From the opening keynote speeches to the expert panels and presentations from top retailers, everyone is talking about the importance of retailers creating a seamless customer experience both in-store and online.
“It’s crazy,” mused one attendee after she bumped into my arm, spilling my hot coffee all over my hand. “Every single panel this year involves something digital—smartphones or data or the website to understanding your customer. It wasn’t like this last year.”
I wiped the scalding coffee off and thought about her comment as I went to various sessions myself.
Brooks Brothers Actively Listens to Customers
One of the standout sessions was part of Shop.org’s First Look Sessions: Customer Centric Innovation at Brooks Brothers. Ken Seiff, Brooks Brother’s EVP, Direct and Omni-Channel, delivered a presentation that examined one of the company’s core focuses: Listening to what customers say and responding to it.
But with the growing popularity of the web, the company had to go beyond its roots of listening to in-store visitors. And while Brooks Brothers is focused on listening to customer behaviors on online, the company knew it needed a system that would allow customers to communicate directly with key players.
The result: Brooks Brothers created an online suggestion box for customers to send their feedback. But the company took things a step further by ensuring the right people listen and respond to those suggestions.
For instance, after the holidays, Brooks Brothers got an email from a customer saying the checkout process using a gift card was confusing: “It says to enter my gift card code. Hard to tell what “code” means. Why don’t you have it say “pin”?”
Brooks Brothers sprung into action, immediately alerting key players in IT and User Experience. The result was the creation of an image showing where the pin was located on gift cards. Brooks Brothers also responded to all customer emails about the issue, letting everyone know it had fixed the issue and thanking them for their feedback.
Solving the Search Problem
During another panel, Lost in a Turbulent Sea of Data: Solving the Consumer “Search and Discovery” Dilemma, a panel of experts from eBay, @Walmartlabs, and Retail Industry Marketing discussed a problem they all hoped to solve: Inefficient online searches.
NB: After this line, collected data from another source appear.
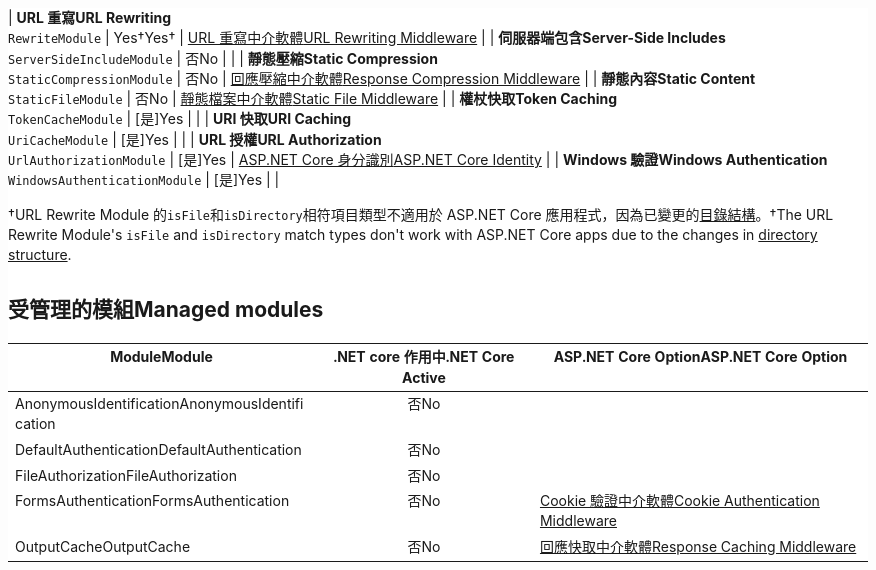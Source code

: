 | <span data-ttu-id="17c0e-171">**URL 重寫**</span><span class="sxs-lookup"><span data-stu-id="17c0e-171">**URL Rewriting**</span></span><br>`RewriteModule` | <span data-ttu-id="17c0e-172">Yes&#8224;</span><span class="sxs-lookup"><span data-stu-id="17c0e-172">Yes&#8224;</span></span> | [<span data-ttu-id="17c0e-173">URL 重寫中介軟體</span><span class="sxs-lookup"><span data-stu-id="17c0e-173">URL Rewriting Middleware</span></span>](xref:fundamentals/url-rewriting) |
| <span data-ttu-id="17c0e-174">**伺服器端包含**</span><span class="sxs-lookup"><span data-stu-id="17c0e-174">**Server-Side Includes**</span></span><br>`ServerSideIncludeModule` | <span data-ttu-id="17c0e-175">否</span><span class="sxs-lookup"><span data-stu-id="17c0e-175">No</span></span> | |
| <span data-ttu-id="17c0e-176">**靜態壓縮**</span><span class="sxs-lookup"><span data-stu-id="17c0e-176">**Static Compression**</span></span><br>`StaticCompressionModule` | <span data-ttu-id="17c0e-177">否</span><span class="sxs-lookup"><span data-stu-id="17c0e-177">No</span></span> | [<span data-ttu-id="17c0e-178">回應壓縮中介軟體</span><span class="sxs-lookup"><span data-stu-id="17c0e-178">Response Compression Middleware</span></span>](xref:performance/response-compression) |
| <span data-ttu-id="17c0e-179">**靜態內容**</span><span class="sxs-lookup"><span data-stu-id="17c0e-179">**Static Content**</span></span><br>`StaticFileModule` | <span data-ttu-id="17c0e-180">否</span><span class="sxs-lookup"><span data-stu-id="17c0e-180">No</span></span> | [<span data-ttu-id="17c0e-181">靜態檔案中介軟體</span><span class="sxs-lookup"><span data-stu-id="17c0e-181">Static File Middleware</span></span>](xref:fundamentals/static-files) |
| <span data-ttu-id="17c0e-182">**權杖快取**</span><span class="sxs-lookup"><span data-stu-id="17c0e-182">**Token Caching**</span></span><br>`TokenCacheModule` | <span data-ttu-id="17c0e-183">[是]</span><span class="sxs-lookup"><span data-stu-id="17c0e-183">Yes</span></span> | |
| <span data-ttu-id="17c0e-184">**URI 快取**</span><span class="sxs-lookup"><span data-stu-id="17c0e-184">**URI Caching**</span></span><br>`UriCacheModule` | <span data-ttu-id="17c0e-185">[是]</span><span class="sxs-lookup"><span data-stu-id="17c0e-185">Yes</span></span> | |
| <span data-ttu-id="17c0e-186">**URL 授權**</span><span class="sxs-lookup"><span data-stu-id="17c0e-186">**URL Authorization**</span></span><br>`UrlAuthorizationModule` | <span data-ttu-id="17c0e-187">[是]</span><span class="sxs-lookup"><span data-stu-id="17c0e-187">Yes</span></span> | [<span data-ttu-id="17c0e-188">ASP.NET Core 身分識別</span><span class="sxs-lookup"><span data-stu-id="17c0e-188">ASP.NET Core Identity</span></span>](xref:security/authentication/identity) |
| <span data-ttu-id="17c0e-189">**Windows 驗證**</span><span class="sxs-lookup"><span data-stu-id="17c0e-189">**Windows Authentication**</span></span><br>`WindowsAuthenticationModule` | <span data-ttu-id="17c0e-190">[是]</span><span class="sxs-lookup"><span data-stu-id="17c0e-190">Yes</span></span> | |

<span data-ttu-id="17c0e-191">&#8224;URL Rewrite Module 的`isFile`和`isDirectory`相符項目類型不適用於 ASP.NET Core 應用程式，因為已變更的[目錄結構](xref:host-and-deploy/directory-structure)。</span><span class="sxs-lookup"><span data-stu-id="17c0e-191">&#8224;The URL Rewrite Module's `isFile` and `isDirectory` match types don't work with ASP.NET Core apps due to the changes in [directory structure](xref:host-and-deploy/directory-structure).</span></span>

## <a name="managed-modules"></a><span data-ttu-id="17c0e-192">受管理的模組</span><span class="sxs-lookup"><span data-stu-id="17c0e-192">Managed modules</span></span>

| <span data-ttu-id="17c0e-193">Module</span><span class="sxs-lookup"><span data-stu-id="17c0e-193">Module</span></span>                  | <span data-ttu-id="17c0e-194">.NET core 作用中</span><span class="sxs-lookup"><span data-stu-id="17c0e-194">.NET Core Active</span></span> | <span data-ttu-id="17c0e-195">ASP.NET Core Option</span><span class="sxs-lookup"><span data-stu-id="17c0e-195">ASP.NET Core Option</span></span> |
| ----------------------- | :--------------: | ------------------- |
| <span data-ttu-id="17c0e-196">AnonymousIdentification</span><span class="sxs-lookup"><span data-stu-id="17c0e-196">AnonymousIdentification</span></span> | <span data-ttu-id="17c0e-197">否</span><span class="sxs-lookup"><span data-stu-id="17c0e-197">No</span></span>               | |
| <span data-ttu-id="17c0e-198">DefaultAuthentication</span><span class="sxs-lookup"><span data-stu-id="17c0e-198">DefaultAuthentication</span></span>   | <span data-ttu-id="17c0e-199">否</span><span class="sxs-lookup"><span data-stu-id="17c0e-199">No</span></span>               | |
| <span data-ttu-id="17c0e-200">FileAuthorization</span><span class="sxs-lookup"><span data-stu-id="17c0e-200">FileAuthorization</span></span>       | <span data-ttu-id="17c0e-201">否</span><span class="sxs-lookup"><span data-stu-id="17c0e-201">No</span></span>               | |
| <span data-ttu-id="17c0e-202">FormsAuthentication</span><span class="sxs-lookup"><span data-stu-id="17c0e-202">FormsAuthentication</span></span>     | <span data-ttu-id="17c0e-203">否</span><span class="sxs-lookup"><span data-stu-id="17c0e-203">No</span></span>               | [<span data-ttu-id="17c0e-204">Cookie 驗證中介軟體</span><span class="sxs-lookup"><span data-stu-id="17c0e-204">Cookie Authentication Middleware</span></span>](xref:security/authentication/cookie) |
| <span data-ttu-id="17c0e-205">OutputCache</span><span class="sxs-lookup"><span data-stu-id="17c0e-205">OutputCache</span></span>             | <span data-ttu-id="17c0e-206">否</span><span class="sxs-lookup"><span data-stu-id="17c0e-206">No</span></span>               | [<span data-ttu-id="17c0e-207">回應快取中介軟體</span><span class="sxs-lookup"><span data-stu-id="17c0e-207">Response Caching Middleware</span></span>](xref:performance/caching/middleware) |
The issue: Since there’s not one universal way to describe a product, it can be very difficult for consumers to find what they’re looking for online and buy it. As they discussed the issue, a picture of a sneaker flashed onto the screen.
“What would you call this? A sneaker? An athletic shoe? A running shoe? How would you search for it?” the panel asked. Searching for one of those terms on a website might bring up exactly what a visitor is looking for, but searching the same term on another website could lead the customer nowhere.
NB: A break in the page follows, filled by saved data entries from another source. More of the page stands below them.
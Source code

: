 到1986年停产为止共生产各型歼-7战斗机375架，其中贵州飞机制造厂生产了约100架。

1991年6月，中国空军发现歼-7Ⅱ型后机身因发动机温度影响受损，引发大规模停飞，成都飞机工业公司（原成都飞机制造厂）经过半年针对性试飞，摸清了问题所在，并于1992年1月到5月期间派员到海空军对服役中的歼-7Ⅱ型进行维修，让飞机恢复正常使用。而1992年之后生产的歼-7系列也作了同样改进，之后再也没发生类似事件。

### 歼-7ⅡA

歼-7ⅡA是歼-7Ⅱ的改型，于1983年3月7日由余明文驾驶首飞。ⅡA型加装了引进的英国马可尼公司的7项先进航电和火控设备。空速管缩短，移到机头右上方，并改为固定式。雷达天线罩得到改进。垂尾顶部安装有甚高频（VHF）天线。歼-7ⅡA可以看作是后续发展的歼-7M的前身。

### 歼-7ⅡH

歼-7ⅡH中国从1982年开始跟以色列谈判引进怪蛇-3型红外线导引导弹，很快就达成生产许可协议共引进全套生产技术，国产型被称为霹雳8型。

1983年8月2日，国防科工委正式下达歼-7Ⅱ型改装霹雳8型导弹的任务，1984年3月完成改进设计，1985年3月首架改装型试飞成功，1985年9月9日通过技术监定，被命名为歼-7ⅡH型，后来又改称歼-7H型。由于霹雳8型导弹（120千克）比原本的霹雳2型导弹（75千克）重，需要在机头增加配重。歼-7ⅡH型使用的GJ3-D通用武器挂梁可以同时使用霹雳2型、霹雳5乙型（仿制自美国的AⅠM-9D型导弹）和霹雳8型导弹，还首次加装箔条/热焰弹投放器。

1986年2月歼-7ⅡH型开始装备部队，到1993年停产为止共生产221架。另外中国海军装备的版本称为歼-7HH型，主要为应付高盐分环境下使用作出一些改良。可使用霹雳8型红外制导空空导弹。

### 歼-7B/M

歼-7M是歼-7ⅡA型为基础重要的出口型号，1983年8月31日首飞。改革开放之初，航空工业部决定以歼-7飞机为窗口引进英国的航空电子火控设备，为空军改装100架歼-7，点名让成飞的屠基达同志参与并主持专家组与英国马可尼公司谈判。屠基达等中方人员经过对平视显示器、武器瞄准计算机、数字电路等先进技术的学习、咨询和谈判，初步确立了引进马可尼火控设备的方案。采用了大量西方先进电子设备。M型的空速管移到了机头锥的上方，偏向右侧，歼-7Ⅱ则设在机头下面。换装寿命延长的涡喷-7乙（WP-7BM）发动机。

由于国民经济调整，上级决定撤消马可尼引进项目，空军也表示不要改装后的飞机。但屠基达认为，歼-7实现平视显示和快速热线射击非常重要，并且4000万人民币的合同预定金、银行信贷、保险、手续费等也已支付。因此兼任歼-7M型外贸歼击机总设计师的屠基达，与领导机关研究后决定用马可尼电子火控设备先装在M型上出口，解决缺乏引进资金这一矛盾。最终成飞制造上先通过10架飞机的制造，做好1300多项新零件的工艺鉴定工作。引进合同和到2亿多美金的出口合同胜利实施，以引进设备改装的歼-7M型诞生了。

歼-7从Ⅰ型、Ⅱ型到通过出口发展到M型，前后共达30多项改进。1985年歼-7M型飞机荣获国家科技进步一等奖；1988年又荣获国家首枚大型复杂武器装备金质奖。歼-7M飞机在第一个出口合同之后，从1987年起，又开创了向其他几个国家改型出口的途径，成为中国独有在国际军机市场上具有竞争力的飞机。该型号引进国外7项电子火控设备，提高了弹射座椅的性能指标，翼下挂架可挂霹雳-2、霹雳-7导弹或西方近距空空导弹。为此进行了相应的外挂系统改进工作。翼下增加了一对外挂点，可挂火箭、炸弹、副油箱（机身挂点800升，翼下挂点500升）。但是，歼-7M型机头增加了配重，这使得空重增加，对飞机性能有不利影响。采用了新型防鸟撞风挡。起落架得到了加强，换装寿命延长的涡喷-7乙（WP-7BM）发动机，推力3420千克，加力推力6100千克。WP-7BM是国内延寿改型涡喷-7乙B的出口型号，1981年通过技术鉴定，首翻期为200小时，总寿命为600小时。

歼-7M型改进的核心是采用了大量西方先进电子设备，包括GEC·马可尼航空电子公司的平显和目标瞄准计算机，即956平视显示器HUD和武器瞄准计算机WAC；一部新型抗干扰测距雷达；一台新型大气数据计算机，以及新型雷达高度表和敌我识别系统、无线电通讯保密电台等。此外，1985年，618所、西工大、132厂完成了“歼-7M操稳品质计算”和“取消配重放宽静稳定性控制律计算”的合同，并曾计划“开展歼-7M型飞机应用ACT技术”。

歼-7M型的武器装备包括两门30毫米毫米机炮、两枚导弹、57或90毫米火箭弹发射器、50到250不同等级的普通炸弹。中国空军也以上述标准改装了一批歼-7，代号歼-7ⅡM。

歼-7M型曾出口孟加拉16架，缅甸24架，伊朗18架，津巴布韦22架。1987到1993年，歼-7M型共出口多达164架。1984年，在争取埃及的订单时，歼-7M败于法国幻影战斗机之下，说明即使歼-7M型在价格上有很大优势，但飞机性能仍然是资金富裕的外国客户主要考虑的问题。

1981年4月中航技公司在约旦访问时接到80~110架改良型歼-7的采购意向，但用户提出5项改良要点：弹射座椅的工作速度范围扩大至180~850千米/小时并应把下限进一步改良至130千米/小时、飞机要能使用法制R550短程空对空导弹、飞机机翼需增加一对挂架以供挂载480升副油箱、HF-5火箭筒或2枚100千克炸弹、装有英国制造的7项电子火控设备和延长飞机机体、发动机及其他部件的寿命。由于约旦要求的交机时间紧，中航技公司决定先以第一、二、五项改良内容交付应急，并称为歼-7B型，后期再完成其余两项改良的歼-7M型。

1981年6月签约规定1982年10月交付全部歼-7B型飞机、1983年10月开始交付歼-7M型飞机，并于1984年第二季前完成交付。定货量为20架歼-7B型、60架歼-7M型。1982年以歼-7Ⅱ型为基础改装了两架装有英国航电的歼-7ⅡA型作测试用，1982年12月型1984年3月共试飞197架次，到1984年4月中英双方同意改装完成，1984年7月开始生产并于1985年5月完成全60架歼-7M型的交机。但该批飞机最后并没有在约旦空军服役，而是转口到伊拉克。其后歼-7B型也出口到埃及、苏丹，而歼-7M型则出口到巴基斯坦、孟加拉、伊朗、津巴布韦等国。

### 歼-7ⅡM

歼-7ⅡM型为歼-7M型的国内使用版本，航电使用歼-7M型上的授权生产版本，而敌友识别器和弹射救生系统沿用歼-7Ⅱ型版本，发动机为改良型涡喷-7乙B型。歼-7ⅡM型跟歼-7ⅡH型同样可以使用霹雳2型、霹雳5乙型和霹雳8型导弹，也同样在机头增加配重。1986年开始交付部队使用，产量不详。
As the lines between online and in-store shopping continue to blur, it’s necessary for omnichannel retailers to create a new classification system for flexible search, urged the panelists. They described a need for a common language used by all retailers, particularly online, to help make it easier for visitors to find and buy what they are looking for.
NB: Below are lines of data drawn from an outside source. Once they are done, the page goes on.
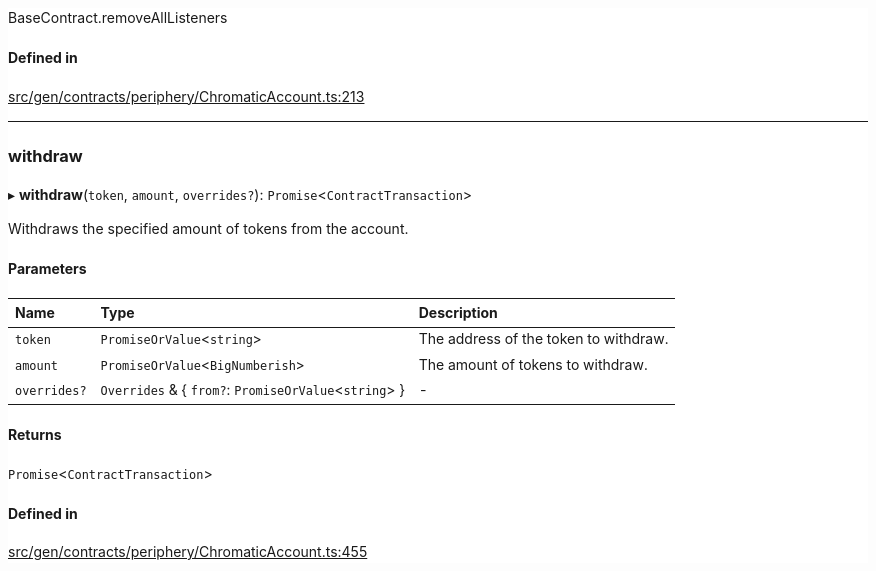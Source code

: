 BaseContract.removeAllListeners

#### Defined in

[src/gen/contracts/periphery/ChromaticAccount.ts:213](https://github.com/chromatic-protocol/sdk/blob/e3e1a39/src/gen/contracts/periphery/ChromaticAccount.ts#L213)

___

### withdraw

▸ **withdraw**(`token`, `amount`, `overrides?`): `Promise`<`ContractTransaction`\>

Withdraws the specified amount of tokens from the account.

#### Parameters

| Name | Type | Description |
| :------ | :------ | :------ |
| `token` | `PromiseOrValue`<`string`\> | The address of the token to withdraw. |
| `amount` | `PromiseOrValue`<`BigNumberish`\> | The amount of tokens to withdraw. |
| `overrides?` | `Overrides` & { `from?`: `PromiseOrValue`<`string`\>  } | - |

#### Returns

`Promise`<`ContractTransaction`\>

#### Defined in

[src/gen/contracts/periphery/ChromaticAccount.ts:455](https://github.com/chromatic-protocol/sdk/blob/e3e1a39/src/gen/contracts/periphery/ChromaticAccount.ts#L455)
Deloitte Reveals Global Study
In another session, Deloitte discussed its “Global Powers of Retailing” study, which ranks the top retailers in the world, and provides a nice look at retail trends. The report predicts a huge shift in retailing thanks to the “collision of the virtual and physical world” that’s changing the behaviors of shoppers.
That’s right: Omnichannel, omnichannel, omnichannel.
Deloitte lays out a great step-by-step plan for retailers to do just that in the report, focusing on hiring or training tech-savvy employees, adopting a single customer strategy and vision across all channels, and creating a deep understanding of customers.
Another one of Deloitte’s recommendations practically jumps off the page of the report: “Use real-time data to provide relevant real-time promotions to further personalize the shopping experience.”
We couldn’t have said it better ourselves.